- Task brief -
As you restate the entries, keep every word intact and leave out whatever images they hold.
Records for this exercise: Begin
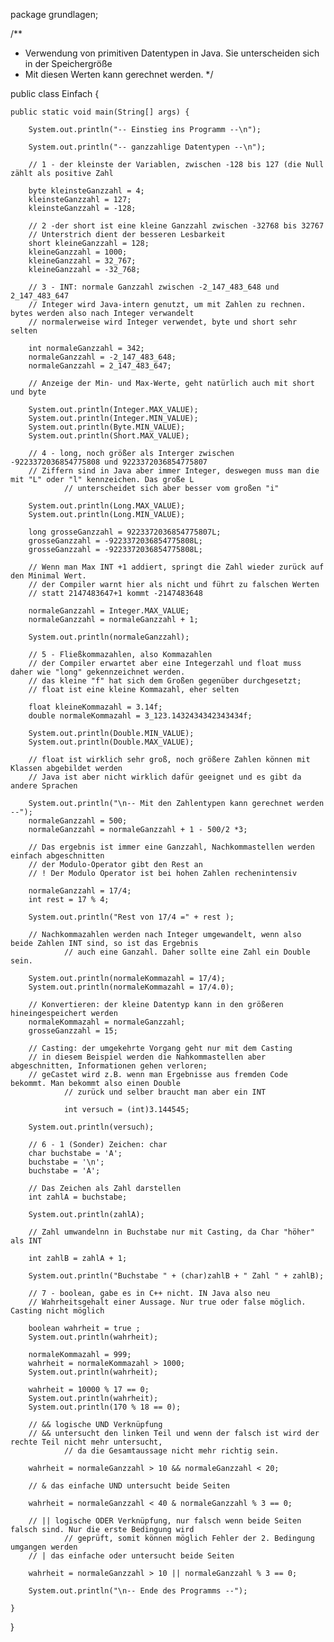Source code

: package grundlagen;

/**
 * Verwendung von primitiven Datentypen in Java. Sie unterscheiden sich in der Speichergröße
 * Mit diesen Werten kann gerechnet werden.
 */

public class Einfach {

	public static void main(String[] args) {
 
		System.out.println("-- Einstieg ins Programm --\n");
		
		System.out.println("-- ganzzahlige Datentypen --\n");
  
		// 1 - der kleinste der Variablen, zwischen -128 bis 127 (die Null zählt als positive Zahl 
  
		byte kleinsteGanzzahl = 4;
		kleinsteGanzzahl = 127;
		kleinsteGanzzahl = -128;
		
		// 2 -der short ist eine kleine Ganzzahl zwischen -32768 bis 32767
		// Unterstrich dient der besseren Lesbarkeit
		short kleineGanzzahl = 128;
		kleineGanzzahl = 1000;
		kleineGanzzahl = 32_767;
		kleineGanzzahl = -32_768;
		
		// 3 - INT: normale Ganzzahl zwischen -2_147_483_648 und 2_147_483_647
		// Integer wird Java-intern genutzt, um mit Zahlen zu rechnen. bytes werden also nach Integer verwandelt
		// normalerweise wird Integer verwendet, byte und short sehr selten
		
		int normaleGanzzahl = 342;
		normaleGanzzahl = -2_147_483_648;
		normaleGanzzahl = 2_147_483_647;
		
		// Anzeige der Min- und Max-Werte, geht natürlich auch mit short und byte
		
		System.out.println(Integer.MAX_VALUE);
		System.out.println(Integer.MIN_VALUE);
		System.out.println(Byte.MIN_VALUE);
		System.out.println(Short.MAX_VALUE);
		
		// 4 - long, noch größer als Interger zwischen -9223372036854775808 und 9223372036854775807
		// Ziffern sind in Java aber immer Integer, deswegen muss man die mit "L" oder "l" kennzeichen. Das große L 
                // unterscheidet sich aber besser vom großen "i"
		
		System.out.println(Long.MAX_VALUE);
		System.out.println(Long.MIN_VALUE);
		
		long grosseGanzzahl = 9223372036854775807L;
		grosseGanzzahl = -9223372036854775808L;
		grosseGanzzahl = -9223372036854775808L;
		
		// Wenn man Max INT +1 addiert, springt die Zahl wieder zurück auf den Minimal Wert.
		// der Compiler warnt hier als nicht und führt zu falschen Werten
		// statt 2147483647+1 kommt -2147483648 
		
		normaleGanzzahl = Integer.MAX_VALUE;
		normaleGanzzahl = normaleGanzzahl + 1;
  
		System.out.println(normaleGanzzahl);
		
		// 5 - Fließkommazahlen, also Kommazahlen
		// der Compiler erwartet aber eine Integerzahl und float muss daher wie "long" gekennzeichnet werden. 
		// das kleine "f" hat sich dem Großen gegenüber durchgesetzt;
		// float ist eine kleine Kommazahl, eher selten
		
		float kleineKommazahl = 3.14f;
		double normaleKommazahl = 3_123.1432434342343434f;
		
		System.out.println(Double.MIN_VALUE);
		System.out.println(Double.MAX_VALUE);
		
		// float ist wirklich sehr groß, noch größere Zahlen können mit Klassen abgebildet werden
		// Java ist aber nicht wirklich dafür geeignet und es gibt da andere Sprachen
		
		System.out.println("\n-- Mit den Zahlentypen kann gerechnet werden --");
		normaleGanzzahl = 500;
		normaleGanzzahl = normaleGanzzahl + 1 - 500/2 *3;
		
		// Das ergebnis ist immer eine Ganzzahl, Nachkommastellen werden einfach abgeschnitten
		// der Modulo-Operator gibt den Rest an
		// ! Der Modulo Operator ist bei hohen Zahlen rechenintensiv
  
		normaleGanzzahl = 17/4;
		int rest = 17 % 4;
  
		System.out.println("Rest von 17/4 =" + rest );
		
		// Nachkommazahlen werden nach Integer umgewandelt, wenn also beide Zahlen INT sind, so ist das Ergebnis 
                // auch eine Ganzahl. Daher sollte eine Zahl ein Double sein.
		
		System.out.println(normaleKommazahl = 17/4);
		System.out.println(normaleKommazahl = 17/4.0);
		
		// Konvertieren: der kleine Datentyp kann in den größeren hineingespeichert werden
		normaleKommazahl = normaleGanzzahl;
		grosseGanzzahl = 15;
		
		// Casting: der umgekehrte Vorgang geht nur mit dem Casting
		// in diesem Beispiel werden die Nahkommastellen aber abgeschnitten, Informationen gehen verloren;
		// geCastet wird z.B. wenn man Ergebnisse aus fremden Code bekommt. Man bekommt also einen Double 
                // zurück und selber braucht man aber ein INT
		
                int versuch = (int)3.144545;
		
		System.out.println(versuch);
		
		// 6 - 1 (Sonder) Zeichen: char
		char buchstabe = 'A';
		buchstabe = '\n';
		buchstabe = 'A';
		
		// Das Zeichen als Zahl darstellen
		int zahlA = buchstabe;
  
		System.out.println(zahlA);
		
		// Zahl umwandelnn in Buchstabe nur mit Casting, da Char "höher" als INT
  
		int zahlB = zahlA + 1;
  
		System.out.println("Buchstabe " + (char)zahlB + " Zahl " + zahlB);
		
		// 7 - boolean, gabe es in C++ nicht. IN Java also neu
		// Wahrheitsgehalt einer Aussage. Nur true oder false möglich. Casting nicht möglich
		
		boolean wahrheit = true ;
		System.out.println(wahrheit);
		
		normaleKommazahl = 999;
		wahrheit = normaleKommazahl > 1000;
		System.out.println(wahrheit);
		
		wahrheit = 10000 % 17 == 0;
		System.out.println(wahrheit);
		System.out.println(170 % 18 == 0);
		
		// && logische UND Verknüpfung
		// && untersucht den linken Teil und wenn der falsch ist wird der rechte Teil nicht mehr untersucht, 
                // da die Gesamtaussage nicht mehr richtig sein.
		
		wahrheit = normaleGanzzahl > 10 && normaleGanzzahl < 20;
		
		// & das einfache UND untersucht beide Seiten
  
		wahrheit = normaleGanzzahl < 40 & normaleGanzzahl % 3 == 0;
				
		// || logische ODER Verknüpfung, nur falsch wenn beide Seiten falsch sind. Nur die erste Bedingung wird 
                // geprüft, somit können möglich Fehler der 2. Bedingung umgangen werden
		// | das einfache oder untersucht beide Seiten
		
		wahrheit = normaleGanzzahl > 10 || normaleGanzzahl % 3 == 0;
				
		System.out.println("\n-- Ende des Programms --");

	}

}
Records for this exercise: End
- Expected answer -
Source code

: package grundlagen;

/**
 * Verwendung von primitiven Datentypen in Java. Sie unterscheiden sich in der Speichergröße
 * Mit diesen Werten kann gerechnet werden.
 */

public class Einfach {

	public static void main(String[] args) {
 
		System.out.println("-- Einstieg ins Programm --\n");
		
		System.out.println("-- ganzzahlige Datentypen --\n");
  
		// 1 - der kleinste der Variablen, zwischen -128 bis 127 (die Null zählt als positive Zahl 
  
		byte kleinsteGanzzahl = 4;
		kleinsteGanzzahl = 127;
		kleinsteGanzzahl = -128;
		
		// 2 -der short ist eine kleine Ganzzahl zwischen -32768 bis 32767
		// Unterstrich dient der besseren Lesbarkeit
		short kleineGanzzahl = 128;
		kleineGanzzahl = 1000;
		kleineGanzzahl = 32_767;
		kleineGanzzahl = -32_768;
		
		// 3 - INT: normale Ganzzahl zwischen -2_147_483_648 und 2_147_483_647
		// Integer wird Java-intern genutzt, um mit Zahlen zu rechnen. bytes werden also nach Integer verwandelt
		// normalerweise wird Integer verwendet, byte und short sehr selten
		
		int normaleGanzzahl = 342;
		normaleGanzzahl = -2_147_483_648;
		normaleGanzzahl = 2_147_483_647;
		
		// Anzeige der Min- und Max-Werte, geht natürlich auch mit short und byte
		
		System.out.println(Integer.MAX_VALUE);
		System.out.println(Integer.MIN_VALUE);
		System.out.println(Byte.MIN_VALUE);
		System.out.println(Short.MAX_VALUE);
		
		// 4 - long, noch größer als Interger zwischen -9223372036854775808 und 9223372036854775807
		// Ziffern sind in Java aber immer Integer, deswegen muss man die mit "L" oder "l" kennzeichen. Das große L 
                // unterscheidet sich aber besser vom großen "i"
		
		System.out.println(Long.MAX_VALUE);
		System.out.println(Long.MIN_VALUE);
		
		long grosseGanzzahl = 9223372036854775807L;
		grosseGanzzahl = -9223372036854775808L;
		grosseGanzzahl = -9223372036854775808L;
		
		// Wenn man Max INT +1 addiert, springt die Zahl wieder zurück auf den Minimal Wert.
		// der Compiler warnt hier als nicht und führt zu falschen Werten
		// statt 2147483647+1 kommt -2147483648 
		
		normaleGanzzahl = Integer.MAX_VALUE;
		normaleGanzzahl = normaleGanzzahl + 1;
  
		System.out.println(normaleGanzzahl);
		
		// 5 - Fließkommazahlen, also Kommazahlen
		// der Compiler erwartet aber eine Integerzahl und float muss daher wie "long" gekennzeichnet werden. 
		// das kleine "f" hat sich dem Großen gegenüber durchgesetzt;
		// float ist eine kleine Kommazahl, eher selten
		
		float kleineKommazahl = 3.14f;
		double normaleKommazahl = 3_123.1432434342343434f;
		
		System.out.println(Double.MIN_VALUE);
		System.out.println(Double.MAX_VALUE);
		
		// float ist wirklich sehr groß, noch größere Zahlen können mit Klassen abgebildet werden
		// Java ist aber nicht wirklich dafür geeignet und es gibt da andere Sprachen
		
		System.out.println("\n-- Mit den Zahlentypen kann gerechnet werden --");
		normaleGanzzahl = 500;
		normaleGanzzahl = normaleGanzzahl + 1 - 500/2 *3;
		
		// Das ergebnis ist immer eine Ganzzahl, Nachkommastellen werden einfach abgeschnitten
		// der Modulo-Operator gibt den Rest an
		// ! Der Modulo Operator ist bei hohen Zahlen rechenintensiv
  
		normaleGanzzahl = 17/4;
		int rest = 17 % 4;
  
		System.out.println("Rest von 17/4 =" + rest );
		
		// Nachkommazahlen werden nach Integer umgewandelt, wenn also beide Zahlen INT sind, so ist das Ergebnis 
                // auch eine Ganzahl. Daher sollte eine Zahl ein Double sein.
		
		System.out.println(normaleKommazahl = 17/4);
		System.out.println(normaleKommazahl = 17/4.0);
		
		// Konvertieren: der kleine Datentyp kann in den größeren hineingespeichert werden
		normaleKommazahl = normaleGanzzahl;
		grosseGanzzahl = 15;
		
		// Casting: der umgekehrte Vorgang geht nur mit dem Casting
		// in diesem Beispiel werden die Nahkommastellen aber abgeschnitten, Informationen gehen verloren;
		// geCastet wird z.B. wenn man Ergebnisse aus fremden Code bekommt. Man bekommt also einen Double 
                // zurück und selber braucht man aber ein INT
		
                int versuch = (int)3.144545;
		
		System.out.println(versuch);
		
		// 6 - 1 (Sonder) Zeichen: char
		char buchstabe = 'A';
		buchstabe = '\n';
		buchstabe = 'A';
		
		// Das Zeichen als Zahl darstellen
		int zahlA = buchstabe;
  
		System.out.println(zahlA);
		
		// Zahl umwandelnn in Buchstabe nur mit Casting, da Char "höher" als INT
  
		int zahlB = zahlA + 1;
  
		System.out.println("Buchstabe " + (char)zahlB + " Zahl " + zahlB);
		
		// 7 - boolean, gabe es in C++ nicht. IN Java also neu
		// Wahrheitsgehalt einer Aussage. Nur true oder false möglich. Casting nicht möglich
		
		boolean wahrheit = true ;
		System.out.println(wahrheit);
		
		normaleKommazahl = 999;
		wahrheit = normaleKommazahl > 1000;
		System.out.println(wahrheit);
		
		wahrheit = 10000 % 17 == 0;
		System.out.println(wahrheit);
		System.out.println(170 % 18 == 0);
		
		// && logische UND Verknüpfung
		// && untersucht den linken Teil und wenn der falsch ist wird der rechte Teil nicht mehr untersucht, 
                // da die Gesamtaussage nicht mehr richtig sein.
		
		wahrheit = normaleGanzzahl > 10 && normaleGanzzahl < 20;
		
		// & das einfache UND untersucht beide Seiten
  
		wahrheit = normaleGanzzahl < 40 & normaleGanzzahl % 3 == 0;
				
		// || logische ODER Verknüpfung, nur falsch wenn beide Seiten falsch sind. Nur die erste Bedingung wird 
                // geprüft, somit können möglich Fehler der 2. Bedingung umgangen werden
		// | das einfache oder untersucht beide Seiten
		
		wahrheit = normaleGanzzahl > 10 || normaleGanzzahl % 3 == 0;
				
		System.out.println("\n-- Ende des Programms --");

	}

}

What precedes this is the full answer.